Reading this might naturally lead us to recall the Arab Spring and the role that the Internet and social media played in the uprisings we saw sweep the region.
And the crackdown against the Internet in this region and others is no doubt playing a significant role in the decision, as reported in the New York Times , to fund the development of shadow voice and digital communications networks that would mean people could keep tweeting or talking even when repressive governments are cracking down on open communications.
More and more we see the United States putting Internet freedom at the top of its foreign policy. Obviously this is not all altruistic.
Any economist will tell you that putting in strong information systems can help stabilize regions and get more people participating in the economy and hopefully in the long term that will lead to a more prosperous life for all.

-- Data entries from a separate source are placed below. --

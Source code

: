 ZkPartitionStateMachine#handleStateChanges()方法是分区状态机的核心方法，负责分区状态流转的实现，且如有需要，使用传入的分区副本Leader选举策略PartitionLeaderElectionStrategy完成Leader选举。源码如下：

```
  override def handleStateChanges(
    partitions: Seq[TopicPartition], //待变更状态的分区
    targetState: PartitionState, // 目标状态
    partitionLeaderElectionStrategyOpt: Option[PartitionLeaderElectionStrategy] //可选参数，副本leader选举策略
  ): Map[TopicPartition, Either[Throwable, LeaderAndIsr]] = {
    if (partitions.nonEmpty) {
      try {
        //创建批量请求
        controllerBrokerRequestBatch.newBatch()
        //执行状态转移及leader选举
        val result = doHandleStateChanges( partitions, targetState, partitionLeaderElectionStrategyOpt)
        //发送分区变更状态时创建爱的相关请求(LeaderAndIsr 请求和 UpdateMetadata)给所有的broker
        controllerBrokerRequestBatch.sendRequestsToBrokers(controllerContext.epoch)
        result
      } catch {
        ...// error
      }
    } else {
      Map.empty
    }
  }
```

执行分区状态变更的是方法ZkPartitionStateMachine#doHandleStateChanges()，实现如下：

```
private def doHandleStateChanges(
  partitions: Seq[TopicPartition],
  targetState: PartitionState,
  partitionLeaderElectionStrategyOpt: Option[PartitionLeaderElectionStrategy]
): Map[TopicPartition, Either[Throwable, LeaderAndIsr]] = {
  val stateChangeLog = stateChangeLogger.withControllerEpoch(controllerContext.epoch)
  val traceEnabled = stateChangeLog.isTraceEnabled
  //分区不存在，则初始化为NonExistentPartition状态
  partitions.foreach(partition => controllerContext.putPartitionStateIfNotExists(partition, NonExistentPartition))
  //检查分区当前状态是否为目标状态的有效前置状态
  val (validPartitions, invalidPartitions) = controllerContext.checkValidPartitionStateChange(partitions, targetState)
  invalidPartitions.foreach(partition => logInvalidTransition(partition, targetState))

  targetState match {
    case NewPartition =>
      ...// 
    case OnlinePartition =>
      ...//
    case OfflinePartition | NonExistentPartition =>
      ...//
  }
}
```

But, really, is the Internet a human right?
Yes absolutely, said La Rue.
"...All states need to have a policy of universal access," he said recently in an interview on CBC.
"...I'm not talking about Internet for weekend log cabins in the mountains
"(But)...why should people in Toronto or Ottawa or Montreal have Internet (while) the aboriginal population or northern populations do not?"
No longer can human rights be confined to just thinking about violations in the context of summary executions or torture. Now people have to understand that freedom of expression is also an obligation of the state to fulfill, said La Rue.
Canada has set a target for 98 per cent of Canadian households to have access to broadband Internet by end of 2012.
But British journalist and author James Harkin ( Cyburbia: The dangerous idea that's changing how we live and who we are ) said recently: "I think it makes a nonsense of any idea we have of human rights."
He describes the idea of Internet as a human right as a "phantom" right.
"...(They) can only be claimed by intermediaries like NGOs (non governmental organizations) or expensive lawyers and I think it makes a mockery of the whole idea of what it is to have rights and I think it ends up disenfranchising ordinary people and de-politicizing social issues like access to resources."
A look back at the UN over the last couple of decades does show a move by the organization to identify social issues and access to resources as rights. But in many cases the ordinary citizen due to turmoil cannot claim those rights.
Are we confusing the freedom to use social media with having a political voice? Do they now go hand-in-hand?
Said Harkin: "When we tweet often no one is listening and it can be an excuse or a distraction from really getting involved in politics so I think it is very dangerous to make that equation between real participation politically and simply typing things into the Internet."
There is also the very real problem of asking states to secure the Internet as a right and then expecting those in power to refrain from locking it down when things aren't going the way they want. That may be an unlikely scenario in Canada but it is a reality in China, with its 450 million users.
Can we really assume that when people are fighting for freedom they are fighting to tweet? That may be part of the equation for sure, but surely they are fighting for real democratic rights.
But the issue will not be going a way any time soon. A BBC survey found that almost four in five people around the world believe that access to the Internet is a fundamental right.
The survey of 27,000 adults across more than two-dozen countries found strong support for access.
And for our part, how many of us feel total frustration when we settle at a coffee shop table, tap on our electronic devices and find no access to the Internet? But really is it a right?